I tried something when I read this. It goes back to an early part of my training which I'd forgotten about.

What I did was do a two-leg stanced posture but with my back heel up (not much). Instead of using the ground connection to generate power, I tried it with Yi (intention). What I mean by Yi is the imagining of pushing off a sprinter's pedal under my lifted heel. The result is not much difference in fajin.

What makes heel lifting suboptimal is if the Yi is not there (and you haven't trained enough in the variation).



> Wiehgt and lbs of pressure are something different to my understand ing than fajin.



I was talking about it from the objective point of view. Whatever you understand about fajin, it doesn't change the fact that the only effect it will have on the opponent is the force they are hit with (which I gather is measured in pounds in the imperial system). Of course, the effectiveness of the fajin is more effected by the way it's used and where it's used on the opponent.

So whatever way you look at fajin, the opponent is only ever affected by the force. So the way I'm looking at it is that if there's no more to gain in the area that matters, then there's no point in going for that tiny extra bit of gain which takes a disproportionate amount of effort. Furthermore, my experience is that most tiny extra bits of gain from the subjective perspective are really only a placebo (or have some other psychosomatic effect). Hence my preference to look at the end result on the opponent. Whatever "holes" might be left for having "imperfect" fajin should be remedied by training other aspects of martial arts.

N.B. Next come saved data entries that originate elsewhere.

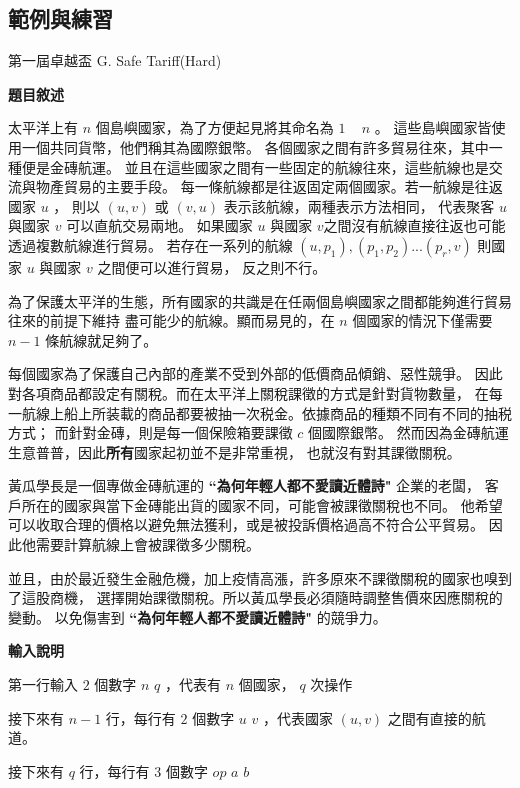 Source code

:     \subsection{範例與練習}
    \problem 第一屆卓越盃 G. Safe Tariff(Hard)

    \textbf{題目敘述}

    太平洋上有 $n$ 個島嶼國家，為了方便起見將其命名為 $1$ ~ $n$ 。
    這些島嶼國家皆使用一個共同貨幣，他們稱其為國際銀幣。
    各個國家之間有許多貿易往來，其中一種便是金磚航運。
    並且在這些國家之間有一些固定的航線往來，這些航線也是交流與物產貿易的主要手段。
    每一條航線都是往返固定兩個國家。若一航線是往返國家 $u$ ，
    則以 $(u,v)$ 或 $(v,u)$ 表示該航線，兩種表示方法相同，
    代表聚客 $u$ 與國家 $v$ 可以直航交易兩地。
    如果國家 $u$ 與國家 $v$之間沒有航線直接往返也可能透過複數航線進行貿易。
    若存在一系列的航線 $(u,p_1),(p_1,p_2) . . . (p_r,v)$ 則國家 $u$ 與國家 $v$ 之間便可以進行貿易，
    反之則不行。

    為了保護太平洋的生態，所有國家的共識是在任兩個島嶼國家之間都能夠進行貿易往來的前提下維持
    盡可能少的航線。顯而易見的，在 $n$ 個國家的情況下僅需要 $n-1$ 條航線就足夠了。

    每個國家為了保護自己內部的產業不受到外部的低價商品傾銷、惡性競爭。
    因此對各項商品都設定有關稅。而在太平洋上關稅課徵的方式是針對貨物數量，
    在每一航線上船上所装載的商品都要被抽一次税金。依據商品的種類不同有不同的抽税方式；
    而針對金磚，則是每一個保險箱要課徵 $c$ 個國際銀幣。
    然而因為金磚航運生意普普，因此\textbf{所有}國家起初並不是非常重視，
    也就沒有對其課徵關稅。

    黃瓜學長是一個專做金磚航運的 \textbf{``為何年輕人都不愛讀近體詩"} 企業的老闆，
    客戶所在的國家與當下金磚能出貨的國家不同，可能會被課徵關稅也不同。
    他希望可以收取合理的價格以避免無法獲利，或是被投訴價格過高不符合公平貿易。
    因此他需要計算航線上會被課徵多少關稅。

    並且，由於最近發生金融危機，加上疫情高漲，許多原來不課徵關稅的國家也嗅到了這股商機，
    選擇開始課徵關稅。所以黃瓜學長必須隨時調整售價來因應關稅的變動。
    以免傷害到 \textbf{``為何年輕人都不愛讀近體詩"} 的競爭力。

    \textbf{輸入說明}

    第一行輸入 $2$ 個數字 $n$ $q$ ，代表有 $n$ 個國家， $q$ 次操作
    
    接下來有 $n-1$ 行，每行有 $2$ 個數字 $u$ $v$ ，代表國家 $(u,v)$ 之間有直接的航道。
    
    接下來有 $q$ 行，每行有 $3$ 個數字 $op$ $a$ $b$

> i fully agree with being able to fight from any position and generate power.  however this comes from approximating as closely as possible the optimal body mechanics.  So my focus is the optimal (as best as i know it0 with the thought that with proper reaction training and situational training the reflex or the natural will become a close approximation of the best mechanics, alignment and accordance to principles



I don't disagree with this. I disagree with the view that heel-on-ground rooting is always optimal body mechanics. It's not.

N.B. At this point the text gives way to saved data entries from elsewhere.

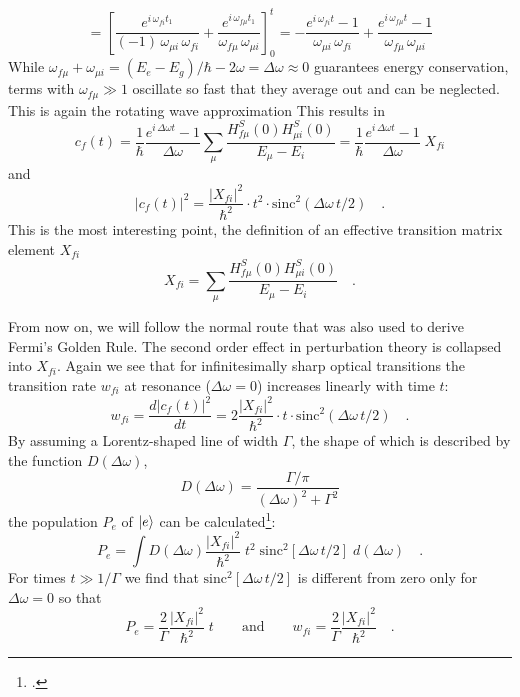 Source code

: \begin{equation}
= \left[  \frac{e^{i \,\omega_{fi} t_1}}{(-1)
\,\omega_{\mu i} \, \omega_{fi}} %
+   \frac{e^{i \,\omega_{ f \mu } t_1}}{\omega_{f \mu}\,
\omega_{\mu i}} \right]_0^t %
= -  \frac{e^{i \,\omega_{fi} t} -1}{
\omega_{\mu i} \, \omega_{fi} } %
+   \frac{e^{i \,\omega_{ f \mu } t} -1}{\omega_{f \mu}\,
\omega_{\mu i}}  %
\label{eq:tpe_outer_integral}
\end{equation}
While $\omega_{f \mu}+\omega_{ \mu i}= (E_e - E_g)/ \hbar - 2 \omega = \Delta \omega \approx 0$ guarantees  energy conservation,  terms with 
 $\omega_{f \mu} \gg 1$ oscillate so fast that they average out and can be neglected. This is again the rotating wave approximation This results in
\begin{equation}
c_f(t) =  \frac{1}{\hbar} \frac{e^{i \,\Delta \omega t} -1}{
\Delta \omega } \sum_{\mu} \frac{H^S_{f \mu} (0) H^S_{\mu i}
(0)}{E_{\mu} - E_i} =  \frac{1}{\hbar} \frac{e^{i \,\Delta \omega t}
-1}{ \Delta \omega } \; X_{fi}
\end{equation}
and
\begin{equation}
|c_f(t)|^2 = \frac{|X_{fi}|^2}{\hbar^2} \cdot t^2 \cdot
\text{sinc}^2(\Delta \omega \,t / 2) \quad .
\end{equation}
This is the most interesting point, the definition of an effective transition  matrix element $X_{fi}$
\begin{equation}
X_{fi} = \sum_{\mu} \frac{H^S_{f \mu} (0) H^S_{\mu i}
(0)}{E_{\mu} - E_i}  \quad .
\end{equation}

From now on, we will follow the normal route that was also used to derive Fermi's Golden Rule. The second order effect in perturbation theory is collapsed into $X_{fi}$. Again we see that for infinitesimally sharp optical transitions the transition rate $w_{fi}$ at resonance ($\Delta \omega = 0$) increases linearly with time $t$:
\begin{equation}
 w_{fi} = \frac{d |c_f(t)|^2}{dt} = 2 \frac{|X_{fi}|^2}{\hbar^2} \cdot t \cdot
\text{sinc}^2(\Delta \omega \,t / 2) \quad .
\end{equation}
By assuming a Lorentz-shaped line of width $\Gamma$, the shape of which is described by the function $D(\Delta \omega)$,
\begin{equation}
D(\Delta \omega) = \frac{\Gamma / \pi}{(\Delta \omega)^2 +
\Gamma^2}
\end{equation}
the population $P_e$ of $\ket{e}$ can be calculated\footcite{mystre_quantum_optics}:
\begin{equation}
P_e = \int D(\Delta \omega) \frac{|X_{fi}|^2}{\hbar^2} \; t^2 \;
\text{sinc}^2\left[ \Delta \omega  \,t / 2 \right] \; d (\Delta
\omega) \quad .
\end{equation}
For times $t \gg 1 / \Gamma$ we find that $\text{sinc}^2\left[ \Delta \omega \,t / 2 \right]$ is different from zero only for $\Delta \omega = 0$  so that
\begin{equation}
P_e =  \frac{2}{ \Gamma} \frac{|X_{fi}|^2}{ \hbar^2} \; t \qquad
\text{and} \qquad w_{fi} =  \frac{2}{ \Gamma} \frac{|X_{fi}|^2}{
\hbar^2} \quad . \label{eq:tpe_pe_xfi}
\end{equation}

Which is why (a few months after that discussion about foot turning in the Liu He Ba Fa thread) I started practicing both ball-of-feet and heel-on-ground variations of many stances. I was taught to use ball-of-feet, using the heel only at the bookends of a stance to generate impulse power (and of course during non-moving postures as well).

Like I said before, I think postures should guide footwork rather than principles guiding footwork. And training postures should involve variations footwork, power generation, application etc etc.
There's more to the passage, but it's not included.